# Work to complete:
Copy exactly, and copy only, the lines from the one bearing "测试中，科学家自己构建了一个" through the final line of the records.

━━━ Exercise materials

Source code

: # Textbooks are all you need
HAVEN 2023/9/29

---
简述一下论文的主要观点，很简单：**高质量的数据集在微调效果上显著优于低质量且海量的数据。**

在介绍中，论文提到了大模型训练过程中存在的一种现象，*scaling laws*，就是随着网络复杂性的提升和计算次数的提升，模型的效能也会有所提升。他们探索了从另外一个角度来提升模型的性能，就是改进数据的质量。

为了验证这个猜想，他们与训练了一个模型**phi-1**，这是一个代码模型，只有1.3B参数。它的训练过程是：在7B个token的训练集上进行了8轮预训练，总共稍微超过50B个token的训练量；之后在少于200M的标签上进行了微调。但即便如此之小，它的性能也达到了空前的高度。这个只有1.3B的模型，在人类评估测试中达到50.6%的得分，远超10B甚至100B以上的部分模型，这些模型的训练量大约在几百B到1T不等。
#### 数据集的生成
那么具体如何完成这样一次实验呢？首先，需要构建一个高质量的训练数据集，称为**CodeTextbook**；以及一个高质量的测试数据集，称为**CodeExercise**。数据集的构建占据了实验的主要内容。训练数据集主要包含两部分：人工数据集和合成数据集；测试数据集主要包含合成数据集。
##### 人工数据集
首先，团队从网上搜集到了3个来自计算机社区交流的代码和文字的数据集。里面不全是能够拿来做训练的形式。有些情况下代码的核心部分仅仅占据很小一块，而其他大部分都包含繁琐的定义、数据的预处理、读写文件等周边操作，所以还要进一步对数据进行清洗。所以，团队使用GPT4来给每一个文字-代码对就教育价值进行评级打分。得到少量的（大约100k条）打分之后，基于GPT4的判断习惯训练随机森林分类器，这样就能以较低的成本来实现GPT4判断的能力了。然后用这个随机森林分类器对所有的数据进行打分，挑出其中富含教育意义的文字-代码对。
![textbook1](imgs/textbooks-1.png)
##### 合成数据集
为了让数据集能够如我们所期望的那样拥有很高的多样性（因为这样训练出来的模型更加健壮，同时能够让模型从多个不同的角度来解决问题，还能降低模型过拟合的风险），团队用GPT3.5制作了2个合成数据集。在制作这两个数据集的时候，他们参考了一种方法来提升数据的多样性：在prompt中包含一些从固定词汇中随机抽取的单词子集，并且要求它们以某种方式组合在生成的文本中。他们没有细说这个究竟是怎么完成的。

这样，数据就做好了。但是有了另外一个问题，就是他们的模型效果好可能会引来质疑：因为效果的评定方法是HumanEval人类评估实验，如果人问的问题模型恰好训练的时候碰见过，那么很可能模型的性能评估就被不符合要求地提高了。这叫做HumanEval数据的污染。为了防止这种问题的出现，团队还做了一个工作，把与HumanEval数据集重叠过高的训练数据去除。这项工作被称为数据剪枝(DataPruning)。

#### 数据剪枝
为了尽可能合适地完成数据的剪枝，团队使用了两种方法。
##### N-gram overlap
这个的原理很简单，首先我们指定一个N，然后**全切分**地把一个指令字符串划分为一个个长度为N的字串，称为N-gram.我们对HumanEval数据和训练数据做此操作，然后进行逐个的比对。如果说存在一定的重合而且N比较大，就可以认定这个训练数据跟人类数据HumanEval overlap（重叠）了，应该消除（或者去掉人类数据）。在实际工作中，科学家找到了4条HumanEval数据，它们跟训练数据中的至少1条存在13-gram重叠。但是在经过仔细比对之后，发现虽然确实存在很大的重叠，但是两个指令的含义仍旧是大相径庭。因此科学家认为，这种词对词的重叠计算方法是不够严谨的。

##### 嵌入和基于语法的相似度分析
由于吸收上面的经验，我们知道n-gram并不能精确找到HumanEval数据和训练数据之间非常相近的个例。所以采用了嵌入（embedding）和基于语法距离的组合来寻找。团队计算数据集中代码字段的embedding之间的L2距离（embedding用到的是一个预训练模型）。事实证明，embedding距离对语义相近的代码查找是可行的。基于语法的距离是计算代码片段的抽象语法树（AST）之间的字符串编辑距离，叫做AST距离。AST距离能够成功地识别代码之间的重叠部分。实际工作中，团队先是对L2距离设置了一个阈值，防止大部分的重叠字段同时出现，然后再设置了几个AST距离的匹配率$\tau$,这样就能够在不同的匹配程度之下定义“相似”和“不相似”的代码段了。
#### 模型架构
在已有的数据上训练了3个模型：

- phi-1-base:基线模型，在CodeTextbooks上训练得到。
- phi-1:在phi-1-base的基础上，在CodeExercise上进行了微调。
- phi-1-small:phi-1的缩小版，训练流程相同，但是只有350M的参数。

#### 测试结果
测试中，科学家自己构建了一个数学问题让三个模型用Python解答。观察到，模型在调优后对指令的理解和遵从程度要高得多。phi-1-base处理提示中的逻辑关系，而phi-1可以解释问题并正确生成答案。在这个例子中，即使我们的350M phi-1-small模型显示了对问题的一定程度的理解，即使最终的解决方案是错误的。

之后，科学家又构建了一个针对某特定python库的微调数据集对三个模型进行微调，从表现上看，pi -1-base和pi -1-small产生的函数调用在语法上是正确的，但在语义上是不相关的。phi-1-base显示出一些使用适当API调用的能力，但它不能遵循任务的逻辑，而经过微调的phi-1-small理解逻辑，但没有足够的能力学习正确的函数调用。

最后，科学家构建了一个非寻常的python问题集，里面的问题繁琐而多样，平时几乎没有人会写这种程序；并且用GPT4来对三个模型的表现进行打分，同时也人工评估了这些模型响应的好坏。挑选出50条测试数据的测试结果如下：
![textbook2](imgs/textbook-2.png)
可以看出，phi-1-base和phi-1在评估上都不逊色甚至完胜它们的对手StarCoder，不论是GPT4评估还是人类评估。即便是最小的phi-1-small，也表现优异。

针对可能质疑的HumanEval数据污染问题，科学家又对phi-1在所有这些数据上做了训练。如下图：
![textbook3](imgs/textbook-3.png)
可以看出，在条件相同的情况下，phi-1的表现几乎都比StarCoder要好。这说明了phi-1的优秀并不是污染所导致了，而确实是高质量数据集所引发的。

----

━━━━━━

# Solution to this task:
测试中，科学家自己构建了一个数学问题让三个模型用Python解答。观察到，模型在调优后对指令的理解和遵从程度要高得多。phi-1-base处理提示中的逻辑关系，而phi-1可以解释问题并正确生成答案。在这个例子中，即使我们的350M phi-1-small模型显示了对问题的一定程度的理解，即使最终的解决方案是错误的。

之后，科学家又构建了一个针对某特定python库的微调数据集对三个模型进行微调，从表现上看，pi -1-base和pi -1-small产生的函数调用在语法上是正确的，但在语义上是不相关的。phi-1-base显示出一些使用适当API调用的能力，但它不能遵循任务的逻辑，而经过微调的phi-1-small理解逻辑，但没有足够的能力学习正确的函数调用。

最后，科学家构建了一个非寻常的python问题集，里面的问题繁琐而多样，平时几乎没有人会写这种程序；并且用GPT4来对三个模型的表现进行打分，同时也人工评估了这些模型响应的好坏。挑选出50条测试数据的测试结果如下：
![textbook2](imgs/textbook-2.png)
可以看出，phi-1-base和phi-1在评估上都不逊色甚至完胜它们的对手StarCoder，不论是GPT4评估还是人类评估。即便是最小的phi-1-small，也表现优异。

针对可能质疑的HumanEval数据污染问题，科学家又对phi-1在所有这些数据上做了训练。如下图：
![textbook3](imgs/textbook-3.png)
可以看出，在条件相同的情况下，phi-1的表现几乎都比StarCoder要好。这说明了phi-1的优秀并不是污染所导致了，而确实是高质量数据集所引发的。

----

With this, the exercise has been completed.